[Stored records]
• • • •

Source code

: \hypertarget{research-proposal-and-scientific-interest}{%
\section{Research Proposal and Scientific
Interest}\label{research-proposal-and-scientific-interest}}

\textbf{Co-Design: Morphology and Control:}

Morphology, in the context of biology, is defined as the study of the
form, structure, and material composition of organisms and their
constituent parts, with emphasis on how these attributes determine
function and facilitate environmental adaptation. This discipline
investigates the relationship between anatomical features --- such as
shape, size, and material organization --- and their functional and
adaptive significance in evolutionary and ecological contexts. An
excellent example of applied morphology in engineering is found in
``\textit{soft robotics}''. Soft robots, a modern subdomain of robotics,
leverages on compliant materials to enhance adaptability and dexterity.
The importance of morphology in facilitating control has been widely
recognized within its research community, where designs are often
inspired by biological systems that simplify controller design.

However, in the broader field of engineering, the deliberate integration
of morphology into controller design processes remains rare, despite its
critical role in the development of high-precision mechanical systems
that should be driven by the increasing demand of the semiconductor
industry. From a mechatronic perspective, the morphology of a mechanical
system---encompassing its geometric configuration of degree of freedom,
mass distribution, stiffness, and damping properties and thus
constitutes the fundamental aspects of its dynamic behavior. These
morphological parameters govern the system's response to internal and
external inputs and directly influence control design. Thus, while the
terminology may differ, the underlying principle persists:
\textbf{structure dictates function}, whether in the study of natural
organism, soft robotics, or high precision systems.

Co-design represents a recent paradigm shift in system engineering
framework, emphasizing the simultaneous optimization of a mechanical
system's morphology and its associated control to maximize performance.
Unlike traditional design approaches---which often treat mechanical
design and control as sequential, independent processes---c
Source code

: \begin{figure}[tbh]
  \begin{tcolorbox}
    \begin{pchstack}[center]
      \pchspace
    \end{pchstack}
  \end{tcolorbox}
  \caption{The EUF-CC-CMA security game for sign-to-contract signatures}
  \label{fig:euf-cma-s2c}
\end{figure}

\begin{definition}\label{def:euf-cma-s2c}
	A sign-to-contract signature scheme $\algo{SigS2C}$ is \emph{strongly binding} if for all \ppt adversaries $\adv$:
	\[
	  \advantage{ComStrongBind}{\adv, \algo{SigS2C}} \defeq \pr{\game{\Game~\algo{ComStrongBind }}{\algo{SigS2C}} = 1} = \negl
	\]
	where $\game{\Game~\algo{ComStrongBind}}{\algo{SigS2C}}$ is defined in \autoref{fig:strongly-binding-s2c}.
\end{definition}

• • • •

Exercise objective: Print all the records precisely.

Written reply:
Source code

: \hypertarget{research-proposal-and-scientific-interest}{%
\section{Research Proposal and Scientific
Interest}\label{research-proposal-and-scientific-interest}}

\textbf{Co-Design: Morphology and Control:}

Morphology, in the context of biology, is defined as the study of the
form, structure, and material composition of organisms and their
constituent parts, with emphasis on how these attributes determine
function and facilitate environmental adaptation. This discipline
investigates the relationship between anatomical features --- such as
shape, size, and material organization --- and their functional and
adaptive significance in evolutionary and ecological contexts. An
excellent example of applied morphology in engineering is found in
``\textit{soft robotics}''. Soft robots, a modern subdomain of robotics,
leverages on compliant materials to enhance adaptability and dexterity.
The importance of morphology in facilitating control has been widely
recognized within its research community, where designs are often
inspired by biological systems that simplify controller design.

However, in the broader field of engineering, the deliberate integration
of morphology into controller design processes remains rare, despite its
critical role in the development of high-precision mechanical systems
that should be driven by the increasing demand of the semiconductor
industry. From a mechatronic perspective, the morphology of a mechanical
system---encompassing its geometric configuration of degree of freedom,
mass distribution, stiffness, and damping properties and thus
constitutes the fundamental aspects of its dynamic behavior. These
morphological parameters govern the system's response to internal and
external inputs and directly influence control design. Thus, while the
terminology may differ, the underlying principle persists:
\textbf{structure dictates function}, whether in the study of natural
organism, soft robotics, or high precision systems.

Co-design represents a recent paradigm shift in system engineering
framework, emphasizing the simultaneous optimization of a mechanical
system's morphology and its associated control to maximize performance.
Unlike traditional design approaches---which often treat mechanical
design and control as sequential, independent processes---c
Source code

: \begin{figure}[tbh]
  \begin{tcolorbox}
    \begin{pchstack}[center]
      \pchspace
    \end{pchstack}
  \end{tcolorbox}
  \caption{The EUF-CC-CMA security game for sign-to-contract signatures}
  \label{fig:euf-cma-s2c}
\end{figure}

\begin{definition}\label{def:euf-cma-s2c}
	A sign-to-contract signature scheme $\algo{SigS2C}$ is \emph{strongly binding} if for all \ppt adversaries $\adv$:
	\[
	  \advantage{ComStrongBind}{\adv, \algo{SigS2C}} \defeq \pr{\game{\Game~\algo{ComStrongBind }}{\algo{SigS2C}} = 1} = \negl
	\]
	where $\game{\Game~\algo{ComStrongBind}}{\algo{SigS2C}}$ is defined in \autoref{fig:strongly-binding-s2c}.
\end{definition}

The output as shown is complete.